C-RED One (Fig. 1) is a high-speed electron-multiplied infrared camera fabricated and commercialised by Oxford Instruments First Light Imaging. It offers world-leading single photon infrared sensitivity and rapid non-destructive readout at 1000s of frames/s. Details on C-RED One’s Saphira sensor are outlined below. C-RED One is an autonomous user-friendly plug-and-play system that can be operated in remote locations. The sensor is enclosed in a self-managing vacuum chamber and is cooled to <90 K with an integrated cryogen-free pulse tube cooling system. The camera is described extensively by Feautrier et al. (2017).

Figure 1 - C-RED One.

The Saphira e-APD Infrared Sensor

At the heart of both C-RED One and the Cassiopée cameras are Saphira HgCdTe (Mercury-Cadmium-Telluride, or MCT) Linear mode Avalanche Photodiode (Lm-APDs) arrays manufactured by Leonardo UK (Fig. 2). These sensors are also known as electron initiated APDs (e-APDS). As APD arrays they support application of avalanche gain that allows signal to be multiplied above the read noise, even if rapid high-bandwidth readout is used. This, in turn, allows these sensors to image at kHz rates without loss of relative sensitivity. Alternatively, application of avalanche gain can push C-RED One into the single-photon sensitivity regime, making photon counting experiments possible at infrared wavelengths (Gach 2019). C-RED One integrates a 320x256 pixel array, while the Cassiopée camera will integrate the larger 512x512 ME1130 variant (full predicted camera specs are in Table 1). A bloc diagram and photograph of the ME1120 ROIC is shown in Figure 2. The quantum efficiency (QE) of both sensors (measured by Finger et al. 2023) is plotted in Fig. 3.

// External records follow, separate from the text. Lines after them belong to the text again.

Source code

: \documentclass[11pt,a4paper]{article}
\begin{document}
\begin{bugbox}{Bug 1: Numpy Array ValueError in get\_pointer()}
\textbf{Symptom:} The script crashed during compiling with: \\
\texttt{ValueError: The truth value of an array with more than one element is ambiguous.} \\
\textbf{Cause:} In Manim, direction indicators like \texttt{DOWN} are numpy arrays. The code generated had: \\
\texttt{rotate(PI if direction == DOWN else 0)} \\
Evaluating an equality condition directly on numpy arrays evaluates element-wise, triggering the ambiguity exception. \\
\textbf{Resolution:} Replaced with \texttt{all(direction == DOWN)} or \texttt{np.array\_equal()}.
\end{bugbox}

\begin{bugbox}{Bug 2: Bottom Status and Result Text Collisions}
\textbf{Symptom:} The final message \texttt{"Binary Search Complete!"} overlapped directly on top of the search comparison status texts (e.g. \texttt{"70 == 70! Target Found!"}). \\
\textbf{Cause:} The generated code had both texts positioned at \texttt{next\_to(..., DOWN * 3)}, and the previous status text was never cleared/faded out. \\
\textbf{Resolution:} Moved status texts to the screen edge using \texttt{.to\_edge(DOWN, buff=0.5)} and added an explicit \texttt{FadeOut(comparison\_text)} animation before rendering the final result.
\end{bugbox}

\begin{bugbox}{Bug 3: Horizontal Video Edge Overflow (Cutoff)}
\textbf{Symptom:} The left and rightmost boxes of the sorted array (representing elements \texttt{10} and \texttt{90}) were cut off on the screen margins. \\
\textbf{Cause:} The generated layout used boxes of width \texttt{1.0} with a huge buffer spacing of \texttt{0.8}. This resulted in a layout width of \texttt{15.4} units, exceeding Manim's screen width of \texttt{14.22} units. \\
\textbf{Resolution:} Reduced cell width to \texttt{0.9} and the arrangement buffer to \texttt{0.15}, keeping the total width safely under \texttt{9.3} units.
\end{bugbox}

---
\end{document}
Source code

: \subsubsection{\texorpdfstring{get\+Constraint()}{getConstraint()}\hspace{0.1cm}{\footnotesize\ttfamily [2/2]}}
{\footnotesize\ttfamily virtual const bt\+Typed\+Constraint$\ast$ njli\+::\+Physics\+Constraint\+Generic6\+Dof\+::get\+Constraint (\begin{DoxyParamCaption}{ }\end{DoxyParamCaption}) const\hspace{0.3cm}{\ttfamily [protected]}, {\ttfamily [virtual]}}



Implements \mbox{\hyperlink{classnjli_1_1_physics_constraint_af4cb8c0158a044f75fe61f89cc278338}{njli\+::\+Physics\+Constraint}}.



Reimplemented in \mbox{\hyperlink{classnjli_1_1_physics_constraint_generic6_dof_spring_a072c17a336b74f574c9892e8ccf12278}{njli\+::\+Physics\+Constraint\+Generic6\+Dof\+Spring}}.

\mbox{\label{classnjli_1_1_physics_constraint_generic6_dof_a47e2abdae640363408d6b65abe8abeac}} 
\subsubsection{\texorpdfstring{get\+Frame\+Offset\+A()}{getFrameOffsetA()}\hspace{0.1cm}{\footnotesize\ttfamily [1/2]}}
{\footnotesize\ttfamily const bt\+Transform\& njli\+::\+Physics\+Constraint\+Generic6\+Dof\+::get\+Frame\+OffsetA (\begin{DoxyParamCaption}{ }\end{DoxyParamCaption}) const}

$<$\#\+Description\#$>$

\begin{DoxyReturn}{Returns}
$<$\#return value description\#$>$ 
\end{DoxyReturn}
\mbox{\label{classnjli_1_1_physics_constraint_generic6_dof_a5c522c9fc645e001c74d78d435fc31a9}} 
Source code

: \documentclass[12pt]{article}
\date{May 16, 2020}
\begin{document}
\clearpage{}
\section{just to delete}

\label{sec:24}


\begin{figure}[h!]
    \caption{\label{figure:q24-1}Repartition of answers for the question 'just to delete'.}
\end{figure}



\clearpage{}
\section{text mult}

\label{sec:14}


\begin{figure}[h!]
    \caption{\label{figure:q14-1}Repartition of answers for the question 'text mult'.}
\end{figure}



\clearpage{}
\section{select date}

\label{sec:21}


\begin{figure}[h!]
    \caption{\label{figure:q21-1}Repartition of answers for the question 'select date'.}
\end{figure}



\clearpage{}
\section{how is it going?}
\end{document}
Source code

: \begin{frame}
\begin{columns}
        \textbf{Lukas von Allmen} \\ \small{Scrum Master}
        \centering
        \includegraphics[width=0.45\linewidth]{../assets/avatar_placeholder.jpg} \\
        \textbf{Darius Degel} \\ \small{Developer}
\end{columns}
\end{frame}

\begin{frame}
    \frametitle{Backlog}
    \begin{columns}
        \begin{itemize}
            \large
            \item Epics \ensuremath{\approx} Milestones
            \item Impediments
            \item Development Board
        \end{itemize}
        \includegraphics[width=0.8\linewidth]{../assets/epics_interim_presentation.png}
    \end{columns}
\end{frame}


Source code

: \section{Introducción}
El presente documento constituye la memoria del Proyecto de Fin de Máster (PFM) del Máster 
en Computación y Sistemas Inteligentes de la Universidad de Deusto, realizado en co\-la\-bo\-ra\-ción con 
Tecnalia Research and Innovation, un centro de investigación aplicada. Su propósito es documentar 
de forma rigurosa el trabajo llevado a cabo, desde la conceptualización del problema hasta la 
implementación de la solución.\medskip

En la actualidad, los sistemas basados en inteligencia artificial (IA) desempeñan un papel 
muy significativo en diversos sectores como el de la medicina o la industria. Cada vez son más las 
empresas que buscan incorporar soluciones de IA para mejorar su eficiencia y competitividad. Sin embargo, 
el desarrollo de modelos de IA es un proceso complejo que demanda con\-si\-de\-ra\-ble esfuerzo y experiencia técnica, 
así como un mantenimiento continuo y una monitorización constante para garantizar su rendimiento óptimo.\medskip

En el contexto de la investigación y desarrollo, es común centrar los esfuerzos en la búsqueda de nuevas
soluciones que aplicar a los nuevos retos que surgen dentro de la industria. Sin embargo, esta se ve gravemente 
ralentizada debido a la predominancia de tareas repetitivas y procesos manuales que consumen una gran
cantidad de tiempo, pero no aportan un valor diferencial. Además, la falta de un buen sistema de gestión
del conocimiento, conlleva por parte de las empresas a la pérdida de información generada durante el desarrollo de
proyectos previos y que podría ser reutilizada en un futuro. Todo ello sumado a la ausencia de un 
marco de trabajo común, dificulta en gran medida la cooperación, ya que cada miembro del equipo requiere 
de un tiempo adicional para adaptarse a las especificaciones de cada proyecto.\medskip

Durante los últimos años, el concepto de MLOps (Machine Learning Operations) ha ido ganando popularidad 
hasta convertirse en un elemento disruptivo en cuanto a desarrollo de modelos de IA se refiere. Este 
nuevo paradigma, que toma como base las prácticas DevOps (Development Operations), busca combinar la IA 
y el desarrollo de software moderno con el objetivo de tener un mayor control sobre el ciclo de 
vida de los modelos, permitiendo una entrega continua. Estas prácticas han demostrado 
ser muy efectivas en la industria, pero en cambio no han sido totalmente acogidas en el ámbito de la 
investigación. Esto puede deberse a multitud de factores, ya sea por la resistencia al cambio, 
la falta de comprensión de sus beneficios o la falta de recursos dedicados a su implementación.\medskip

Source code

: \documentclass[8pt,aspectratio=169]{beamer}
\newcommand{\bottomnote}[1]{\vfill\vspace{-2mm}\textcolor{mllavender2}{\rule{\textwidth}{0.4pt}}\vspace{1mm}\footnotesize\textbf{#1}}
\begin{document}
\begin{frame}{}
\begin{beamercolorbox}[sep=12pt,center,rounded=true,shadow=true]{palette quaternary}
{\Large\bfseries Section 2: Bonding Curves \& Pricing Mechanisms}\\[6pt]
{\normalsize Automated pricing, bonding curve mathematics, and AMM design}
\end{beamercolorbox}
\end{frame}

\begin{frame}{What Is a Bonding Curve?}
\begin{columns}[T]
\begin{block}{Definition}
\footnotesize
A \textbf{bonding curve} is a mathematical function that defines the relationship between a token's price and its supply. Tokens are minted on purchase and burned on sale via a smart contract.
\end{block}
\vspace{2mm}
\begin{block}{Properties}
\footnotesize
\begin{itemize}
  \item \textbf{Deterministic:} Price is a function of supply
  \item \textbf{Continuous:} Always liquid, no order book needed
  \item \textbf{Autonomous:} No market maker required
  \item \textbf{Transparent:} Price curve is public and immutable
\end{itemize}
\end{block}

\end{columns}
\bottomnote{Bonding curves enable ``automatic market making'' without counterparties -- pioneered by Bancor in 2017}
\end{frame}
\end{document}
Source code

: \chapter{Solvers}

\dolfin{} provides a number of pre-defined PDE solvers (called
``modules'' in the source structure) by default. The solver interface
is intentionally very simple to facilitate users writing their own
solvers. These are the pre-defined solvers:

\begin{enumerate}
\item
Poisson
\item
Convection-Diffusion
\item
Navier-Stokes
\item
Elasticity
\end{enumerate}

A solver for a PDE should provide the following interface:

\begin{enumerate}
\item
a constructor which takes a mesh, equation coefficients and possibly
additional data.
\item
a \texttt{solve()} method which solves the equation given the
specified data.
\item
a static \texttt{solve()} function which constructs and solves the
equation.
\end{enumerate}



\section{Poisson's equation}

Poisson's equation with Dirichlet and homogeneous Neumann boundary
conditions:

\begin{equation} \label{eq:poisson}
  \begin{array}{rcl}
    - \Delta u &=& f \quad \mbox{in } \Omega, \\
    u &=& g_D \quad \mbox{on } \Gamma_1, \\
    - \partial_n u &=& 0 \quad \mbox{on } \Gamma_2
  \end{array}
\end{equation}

Figure 2 - A bloc diagram (left) and photograph (right) of the 512x512 ME1130 Saphira e-APD MCT array manufactured by Leonardo.

Table 1 - Expected Cassiopée camera performance.

Figure 3 - The QE curve measured for Saphira e-APD sensors. Digitised from Finger et al. (2023).

Developments in e-APD Manufacturing

Growth of MCT e-APD sensors by Metal Organic Vapour Phase Epitaxy (MOVPE) on a slightly mismatched (100) GaAs substrate allows for both easier production of heterojunctions and engineering of more complex band gaps and doping profiles  that greatly reduce junction-related sources of dark current. Bandgap engineering also allows selective amplification of photoelectrons without amplification of thermal electrons. As a result, the MOVPE grown mesa diodes in Saphira sensors are intrinsically less sensitive to dark current than similar sensors grown via other methods (e.g. Liquid Phase Epitaxy).

Figure 4 - MOVPE design and device schematic for an MCT e-APD sensor (courtesy of Leonardo).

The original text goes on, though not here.